In order to help students and children strengthen their willpower, adults need to positively model delayed gratification and coach their children to practice self-restraint and effective ways of getting the “must-do’s” in life done. Below are a few practical tips worth considering:
 
1.     Visualize Progress
 
Help a long-range goal become easier to comprehend with a display of incremental progress.  This concept of visualizing progress is already implemented effectively in The Country School. In Kindergarten, for example, Mrs. Godlee and Mrs. Kullman help even the school’s youngest learners understand delayed gratification by rewarding positive behavior with scoops of beads or pom-poms added into a jar as they work toward earning a popcorn or cookie party once the jar is filled. Five- and six-year-olds develop the sense that they are on their way to earning something, even when they haven’t earned a tangible reward yet. The pride and ownership of their progress is contagious!
 
2.    Break a Task into Manageable Steps
 
Often people abandon an end goal because they feel overwhelmed by the enormity of the goal they must accomplish. A good way to deal with this feeling is to break the goal down into manageable pieces, and line them up in a sequence that promotes success. Setting a goal to complete a marathon typically follows the achievement of smaller goals like finishing a 5K, a 10K, or half marathon. Saving for retirement can seem like a daunting task, but saving a small portion of each paycheck seems doable. If completing four subjects in a row of homework is too much for some kids, consider finishing two right after school and the rest after dinner.
 
3.     Teach Kids to Do the Hardest Part First
 
Admittedly, this strategy continues to be my own mantra when approaching some goals, even as an adult. “Just eat the beets and get it over with, Kylie,” my inner voice tells me. I believe it could be advantageous to train our children to do the things they don’t want to do first. It will leave more time for the things they want to do later and make tasks that follow seem more palatable. In our family, this looks like completing homework before getting tech time, eating vegetables first, and showering before movie time.
 
4.     Practice Growing Willpower
 
You cannot effectively delay gratification without the willpower to make it happen, and it is our lack of willpower that sometimes causes us to give up on a task. Fortunately, willpower can be learned. The more delayed gratification one experiences, the more willpower gained. The opportunities to practice are infinite; picking your battles and choosing a few important areas where delayed gratification is needed is a good place to start. Additionally, studies have shown that willpower rises with improved sleeping, healthy eating, exercise, and through prayer and meditation.
 
5.     Teach Self-Directed Speech
 
My husband and I are working on teaching our kids phrases that are easy to repeat and that remind them to control their impulses (with mixed results). For instance, when the girls were younger, if we didn’t want them to beg for endless amounts of TV time, we’d tell them in advance that they’d only get one show, and ask them to repeat the phrase “just one show” before allowing the privilege. When tempted to beg for more, it was often one of our girls, not my husband or I, who reminded the other of the “just one show” agreement.

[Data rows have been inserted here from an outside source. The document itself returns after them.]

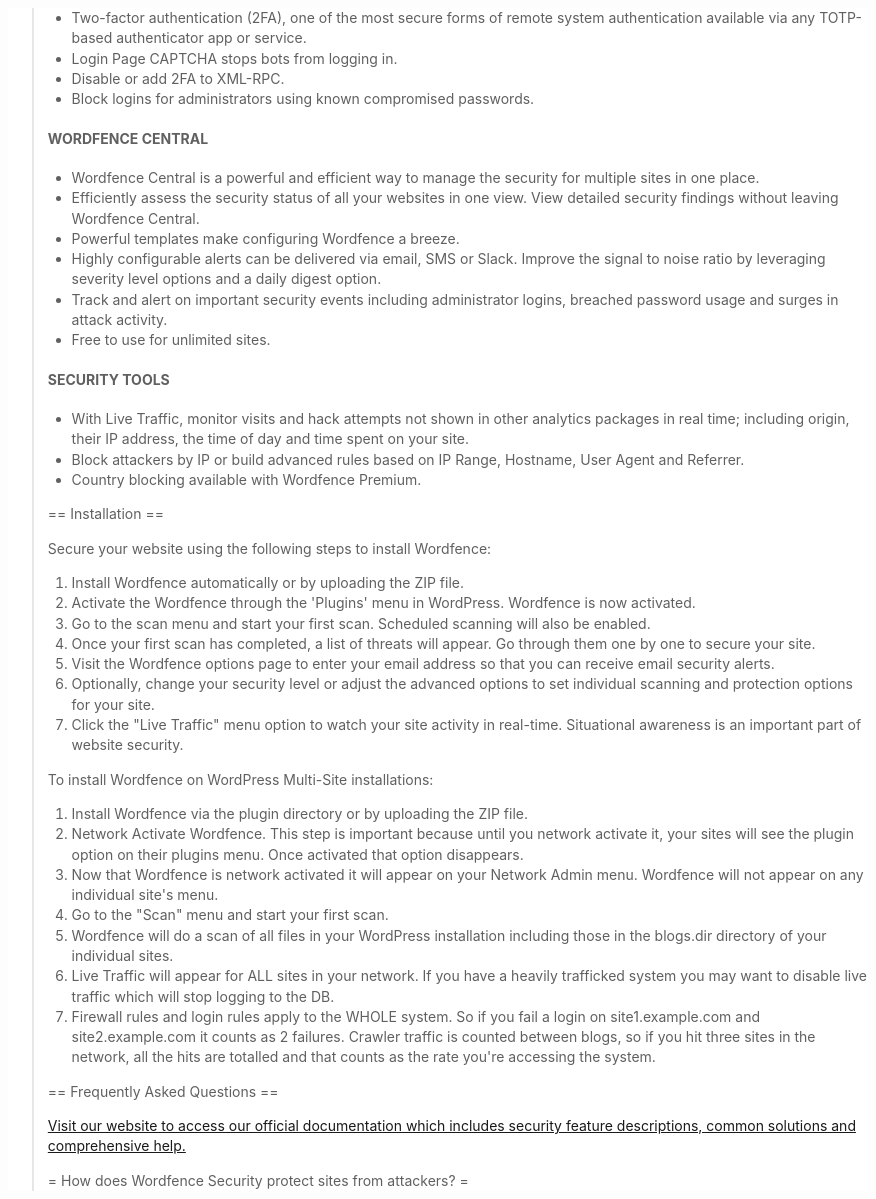 > * Two-factor authentication (2FA), one of the most secure forms of remote system authentication available via any TOTP-based authenticator app or service.
> * Login Page CAPTCHA stops bots from logging in.
> * Disable or add 2FA to XML-RPC.
> * Block logins for administrators using known compromised passwords.
> 
> #### WORDFENCE CENTRAL
> * Wordfence Central is a powerful and efficient way to manage the security for multiple sites in one place.
> * Efficiently assess the security status of all your websites in one view. View detailed security findings without leaving Wordfence Central.
> * Powerful templates make configuring Wordfence a breeze.
> * Highly configurable alerts can be delivered via email, SMS or Slack. Improve the signal to noise ratio by leveraging severity level options and a daily digest option.
> * Track and alert on important security events including administrator logins, breached password usage and surges in attack activity.
> * Free to use for unlimited sites.
> 
> #### SECURITY TOOLS
> * With Live Traffic, monitor visits and hack attempts not shown in other analytics packages in real time; including origin, their IP address, the time of day and time spent on your site.
> * Block attackers by IP or build advanced rules based on IP Range, Hostname, User Agent and Referrer. 
> * Country blocking available with Wordfence Premium.
> 
> == Installation ==
> 
> Secure your website using the following steps to install Wordfence:
> 
> 1. Install Wordfence automatically or by uploading the ZIP file. 
> 2. Activate the Wordfence through the 'Plugins' menu in WordPress. Wordfence is now activated.
> 3. Go to the scan menu and start your first scan. Scheduled scanning will also be enabled.
> 4. Once your first scan has completed, a list of threats will appear. Go through them one by one to secure your site.
> 5. Visit the Wordfence options page to enter your email address so that you can receive email security alerts.
> 6. Optionally, change your security level or adjust the advanced options to set individual scanning and protection options for your site.
> 7. Click the "Live Traffic" menu option to watch your site activity in real-time. Situational awareness is an important part of website security.
> 
> To install Wordfence on WordPress Multi-Site installations:
> 
> 1. Install Wordfence via the plugin directory or by uploading the ZIP file.
> 2. Network Activate Wordfence. This step is important because until you network activate it, your sites will see the plugin option on their plugins menu. Once activated that option disappears. 
> 3. Now that Wordfence is network activated it will appear on your Network Admin menu. Wordfence will not appear on any individual site's menu. 
> 4. Go to the "Scan" menu and start your first scan. 
> 5. Wordfence will do a scan of all files in your WordPress installation including those in the blogs.dir directory of your individual sites. 
> 6. Live Traffic will appear for ALL sites in your network. If you have a heavily trafficked system you may want to disable live traffic which will stop logging to the DB. 
> 7. Firewall rules and login rules apply to the WHOLE system. So if you fail a login on site1.example.com and site2.example.com it counts as 2 failures. Crawler traffic is counted between blogs, so if you hit three sites in the network, all the hits are totalled and that counts as the rate you're accessing the system.
> 
> == Frequently Asked Questions ==
> 
> [Visit our website to access our official documentation which includes security feature descriptions, common solutions and comprehensive help.](https://wordfence.com/help/)
> 
> = How does Wordfence Security protect sites from attackers? =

For older children, consider using the expression: “Don’t give up what you want MOST for what you want NOW.” Delaying gratifications can be tough, but giving kids practical reminders can equip them to stay the course.

As my kids and I walk through the Country School’s parking lot most mornings on our way into the building, we often stop to appreciate any new aspects of the construction project taking place. I’m no expert in construction, so there’s an element of magic to me in contemplating how a once-paved lot could become a state-of-the art building in a matter of a year. Though never labeled as such, I believe what we really stop to admire each day is the progress, the incremental changes, and the anticipation of what’s to come. None of us expect this beautiful school to be finished overnight – in fact, we’d all be a little nervous and skeptical if it was – but we trust the process. After all, truly great outcomes usually require significant time and effort, not to mention a healthy amount of patience as you await the end reward.